*** Opening of Provided entries ***

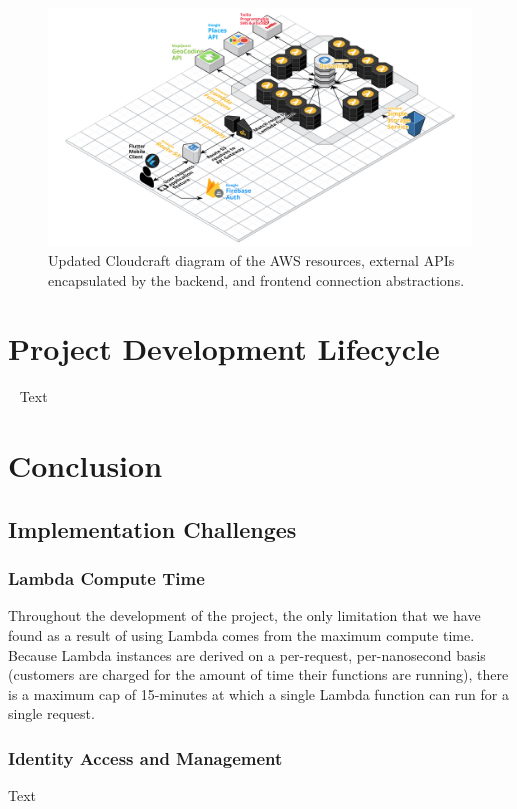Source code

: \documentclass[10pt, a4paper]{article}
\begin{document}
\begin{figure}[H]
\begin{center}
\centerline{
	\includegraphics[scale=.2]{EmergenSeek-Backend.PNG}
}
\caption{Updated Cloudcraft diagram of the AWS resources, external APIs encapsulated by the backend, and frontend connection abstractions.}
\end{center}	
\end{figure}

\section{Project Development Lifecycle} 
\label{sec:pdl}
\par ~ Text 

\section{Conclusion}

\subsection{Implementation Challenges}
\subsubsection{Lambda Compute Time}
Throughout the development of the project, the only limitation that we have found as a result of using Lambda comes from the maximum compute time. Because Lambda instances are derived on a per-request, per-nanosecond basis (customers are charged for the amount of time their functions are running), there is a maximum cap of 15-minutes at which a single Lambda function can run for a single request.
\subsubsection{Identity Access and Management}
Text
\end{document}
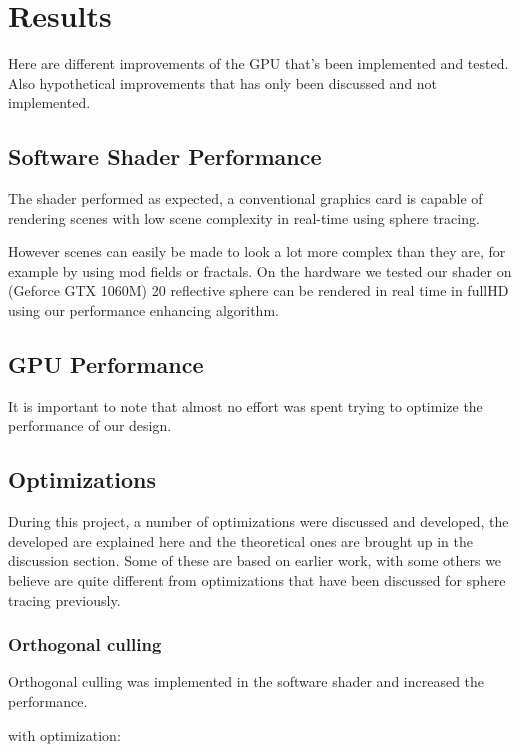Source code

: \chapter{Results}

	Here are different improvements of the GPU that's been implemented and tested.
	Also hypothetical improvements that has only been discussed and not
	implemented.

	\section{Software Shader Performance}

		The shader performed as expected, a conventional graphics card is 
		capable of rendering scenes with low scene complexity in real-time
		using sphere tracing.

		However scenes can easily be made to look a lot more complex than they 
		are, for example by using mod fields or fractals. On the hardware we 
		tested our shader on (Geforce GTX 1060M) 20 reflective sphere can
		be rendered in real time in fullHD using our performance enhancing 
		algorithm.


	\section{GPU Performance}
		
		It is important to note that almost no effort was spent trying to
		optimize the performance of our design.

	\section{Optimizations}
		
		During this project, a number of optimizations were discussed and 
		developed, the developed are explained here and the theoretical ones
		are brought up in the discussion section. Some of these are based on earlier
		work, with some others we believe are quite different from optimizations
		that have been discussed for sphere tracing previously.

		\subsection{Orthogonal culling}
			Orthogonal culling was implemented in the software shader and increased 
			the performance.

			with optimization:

*** Close of Provided entries ***

_Task to complete:_
Write out all of the data above exactly, pictures excluded.

_Task response:_
Source code

: \documentclass[10pt, a4paper]{article}
\begin{document}
\begin{figure}[H]
\begin{center}
\centerline{
	\includegraphics[scale=.2]{EmergenSeek-Backend.PNG}
}
\caption{Updated Cloudcraft diagram of the AWS resources, external APIs encapsulated by the backend, and frontend connection abstractions.}
\end{center}	
\end{figure}

\section{Project Development Lifecycle} 
\label{sec:pdl}
\par ~ Text 

\section{Conclusion}

\subsection{Implementation Challenges}
\subsubsection{Lambda Compute Time}
Throughout the development of the project, the only limitation that we have found as a result of using Lambda comes from the maximum compute time. Because Lambda instances are derived on a per-request, per-nanosecond basis (customers are charged for the amount of time their functions are running), there is a maximum cap of 15-minutes at which a single Lambda function can run for a single request.
\subsubsection{Identity Access and Management}
Text
\end{document}
Source code

: \chapter{Results}

	Here are different improvements of the GPU that's been implemented and tested.
	Also hypothetical improvements that has only been discussed and not
	implemented.

	\section{Software Shader Performance}

		The shader performed as expected, a conventional graphics card is 
		capable of rendering scenes with low scene complexity in real-time
		using sphere tracing.

		However scenes can easily be made to look a lot more complex than they 
		are, for example by using mod fields or fractals. On the hardware we 
		tested our shader on (Geforce GTX 1060M) 20 reflective sphere can
		be rendered in real time in fullHD using our performance enhancing 
		algorithm.


	\section{GPU Performance}
		
		It is important to note that almost no effort was spent trying to
		optimize the performance of our design.

	\section{Optimizations}
		
		During this project, a number of optimizations were discussed and 
		developed, the developed are explained here and the theoretical ones
		are brought up in the discussion section. Some of these are based on earlier
		work, with some others we believe are quite different from optimizations
		that have been discussed for sphere tracing previously.

		\subsection{Orthogonal culling}
			Orthogonal culling was implemented in the software shader and increased 
			the performance.

			with optimization:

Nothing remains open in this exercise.